-- Data for review follows --

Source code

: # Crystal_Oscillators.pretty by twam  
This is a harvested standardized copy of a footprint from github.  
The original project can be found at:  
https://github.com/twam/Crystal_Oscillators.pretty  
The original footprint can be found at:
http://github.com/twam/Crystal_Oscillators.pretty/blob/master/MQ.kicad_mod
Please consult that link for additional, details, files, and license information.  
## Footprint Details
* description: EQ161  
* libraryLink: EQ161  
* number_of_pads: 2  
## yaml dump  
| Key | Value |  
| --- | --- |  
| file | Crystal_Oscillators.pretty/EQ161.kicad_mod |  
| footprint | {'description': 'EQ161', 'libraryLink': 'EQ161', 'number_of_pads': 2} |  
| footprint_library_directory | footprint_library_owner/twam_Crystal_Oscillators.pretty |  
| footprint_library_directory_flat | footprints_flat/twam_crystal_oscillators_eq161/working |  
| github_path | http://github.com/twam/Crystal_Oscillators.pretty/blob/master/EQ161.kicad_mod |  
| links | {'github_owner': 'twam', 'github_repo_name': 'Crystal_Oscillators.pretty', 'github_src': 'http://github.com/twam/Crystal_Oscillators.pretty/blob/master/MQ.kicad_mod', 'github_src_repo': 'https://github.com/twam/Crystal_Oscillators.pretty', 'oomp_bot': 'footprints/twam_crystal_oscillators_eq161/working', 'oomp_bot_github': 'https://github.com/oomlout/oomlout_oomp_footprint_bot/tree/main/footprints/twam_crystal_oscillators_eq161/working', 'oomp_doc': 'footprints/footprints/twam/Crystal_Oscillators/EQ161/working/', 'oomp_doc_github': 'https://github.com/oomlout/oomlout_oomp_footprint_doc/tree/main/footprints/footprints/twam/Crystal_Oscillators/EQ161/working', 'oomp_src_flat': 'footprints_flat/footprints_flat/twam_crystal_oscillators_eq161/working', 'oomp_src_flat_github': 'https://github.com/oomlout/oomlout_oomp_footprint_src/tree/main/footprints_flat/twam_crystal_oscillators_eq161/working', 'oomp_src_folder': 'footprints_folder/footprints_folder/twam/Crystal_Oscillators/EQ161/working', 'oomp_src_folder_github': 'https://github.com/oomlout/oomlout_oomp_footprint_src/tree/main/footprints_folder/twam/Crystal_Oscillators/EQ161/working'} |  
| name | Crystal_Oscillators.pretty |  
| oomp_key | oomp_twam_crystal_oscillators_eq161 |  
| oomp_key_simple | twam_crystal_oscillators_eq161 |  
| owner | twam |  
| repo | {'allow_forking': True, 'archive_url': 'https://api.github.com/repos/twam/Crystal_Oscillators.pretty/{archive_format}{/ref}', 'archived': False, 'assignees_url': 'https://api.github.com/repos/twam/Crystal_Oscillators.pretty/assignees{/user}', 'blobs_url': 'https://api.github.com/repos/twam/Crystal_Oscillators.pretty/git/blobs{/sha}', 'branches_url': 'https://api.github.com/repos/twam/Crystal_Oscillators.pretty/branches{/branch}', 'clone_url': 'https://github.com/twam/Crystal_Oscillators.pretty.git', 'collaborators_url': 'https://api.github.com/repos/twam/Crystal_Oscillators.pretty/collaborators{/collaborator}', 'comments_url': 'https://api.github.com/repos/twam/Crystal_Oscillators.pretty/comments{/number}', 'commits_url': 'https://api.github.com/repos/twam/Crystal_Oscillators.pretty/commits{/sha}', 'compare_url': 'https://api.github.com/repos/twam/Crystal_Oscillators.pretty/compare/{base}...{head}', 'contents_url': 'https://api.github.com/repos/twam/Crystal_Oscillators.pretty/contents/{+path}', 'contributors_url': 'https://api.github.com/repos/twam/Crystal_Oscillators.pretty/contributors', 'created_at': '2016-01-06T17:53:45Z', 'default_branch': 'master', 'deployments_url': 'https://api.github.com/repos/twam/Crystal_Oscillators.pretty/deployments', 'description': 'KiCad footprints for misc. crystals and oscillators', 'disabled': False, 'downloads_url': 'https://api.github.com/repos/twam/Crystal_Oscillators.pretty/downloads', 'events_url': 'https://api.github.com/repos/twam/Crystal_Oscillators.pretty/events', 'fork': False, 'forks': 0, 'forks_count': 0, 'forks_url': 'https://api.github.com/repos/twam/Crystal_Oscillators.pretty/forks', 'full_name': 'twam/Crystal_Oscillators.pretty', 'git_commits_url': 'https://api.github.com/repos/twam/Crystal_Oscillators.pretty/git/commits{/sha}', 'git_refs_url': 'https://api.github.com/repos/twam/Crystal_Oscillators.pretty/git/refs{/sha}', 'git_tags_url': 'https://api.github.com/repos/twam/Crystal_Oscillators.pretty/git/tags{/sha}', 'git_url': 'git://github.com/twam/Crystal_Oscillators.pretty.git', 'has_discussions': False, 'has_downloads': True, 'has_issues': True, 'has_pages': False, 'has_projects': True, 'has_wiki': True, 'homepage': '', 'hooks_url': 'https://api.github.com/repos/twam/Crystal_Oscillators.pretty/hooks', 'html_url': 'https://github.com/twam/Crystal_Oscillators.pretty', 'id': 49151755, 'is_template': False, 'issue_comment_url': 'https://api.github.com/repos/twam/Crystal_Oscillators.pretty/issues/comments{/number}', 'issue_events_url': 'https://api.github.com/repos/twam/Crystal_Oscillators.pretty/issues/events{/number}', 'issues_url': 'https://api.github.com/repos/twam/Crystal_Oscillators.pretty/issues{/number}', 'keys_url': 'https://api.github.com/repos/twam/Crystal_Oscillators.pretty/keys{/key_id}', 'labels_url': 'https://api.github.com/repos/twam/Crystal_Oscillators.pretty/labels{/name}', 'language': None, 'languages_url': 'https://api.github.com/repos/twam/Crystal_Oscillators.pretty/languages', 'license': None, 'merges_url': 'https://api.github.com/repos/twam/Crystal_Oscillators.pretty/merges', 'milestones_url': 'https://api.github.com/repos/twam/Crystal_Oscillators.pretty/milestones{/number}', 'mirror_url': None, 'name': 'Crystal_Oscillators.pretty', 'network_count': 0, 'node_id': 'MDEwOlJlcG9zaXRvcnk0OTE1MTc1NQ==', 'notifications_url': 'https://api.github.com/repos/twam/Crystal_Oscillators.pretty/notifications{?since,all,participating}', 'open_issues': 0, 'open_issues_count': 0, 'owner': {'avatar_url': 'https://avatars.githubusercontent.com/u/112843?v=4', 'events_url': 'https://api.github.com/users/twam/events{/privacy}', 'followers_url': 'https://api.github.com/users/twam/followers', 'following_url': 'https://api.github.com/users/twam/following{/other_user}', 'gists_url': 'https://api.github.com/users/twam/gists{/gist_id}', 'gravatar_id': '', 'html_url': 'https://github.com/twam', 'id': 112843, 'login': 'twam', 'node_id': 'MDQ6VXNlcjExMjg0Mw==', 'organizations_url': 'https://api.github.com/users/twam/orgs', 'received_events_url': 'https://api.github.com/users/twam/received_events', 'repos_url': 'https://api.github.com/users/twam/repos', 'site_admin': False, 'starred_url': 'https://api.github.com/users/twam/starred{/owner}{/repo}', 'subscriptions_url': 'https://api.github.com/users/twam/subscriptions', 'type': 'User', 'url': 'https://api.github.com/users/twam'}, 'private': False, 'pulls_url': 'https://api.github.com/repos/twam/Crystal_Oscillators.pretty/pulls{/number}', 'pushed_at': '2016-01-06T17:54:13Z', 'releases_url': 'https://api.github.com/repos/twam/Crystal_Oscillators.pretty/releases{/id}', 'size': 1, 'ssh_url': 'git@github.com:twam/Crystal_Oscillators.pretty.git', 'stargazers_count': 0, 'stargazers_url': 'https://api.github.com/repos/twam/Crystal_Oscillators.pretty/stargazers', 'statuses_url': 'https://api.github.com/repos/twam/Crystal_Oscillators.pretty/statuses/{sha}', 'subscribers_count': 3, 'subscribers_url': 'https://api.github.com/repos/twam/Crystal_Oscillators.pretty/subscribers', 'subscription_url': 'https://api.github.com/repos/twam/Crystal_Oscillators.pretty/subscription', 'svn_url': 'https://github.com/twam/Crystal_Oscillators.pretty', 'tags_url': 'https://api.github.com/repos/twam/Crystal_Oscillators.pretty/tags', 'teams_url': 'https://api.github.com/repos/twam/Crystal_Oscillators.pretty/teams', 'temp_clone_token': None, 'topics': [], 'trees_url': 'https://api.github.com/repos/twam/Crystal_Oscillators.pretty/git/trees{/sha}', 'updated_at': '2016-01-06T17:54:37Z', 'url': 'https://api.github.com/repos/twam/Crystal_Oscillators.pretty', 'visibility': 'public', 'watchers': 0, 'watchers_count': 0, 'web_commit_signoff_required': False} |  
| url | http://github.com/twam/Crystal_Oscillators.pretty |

-- Data for review concluded --

All lines in the preceding records that hold the word "found" need to be copied.

→ Reply:
The original project can be found at:  
The original footprint can be found at:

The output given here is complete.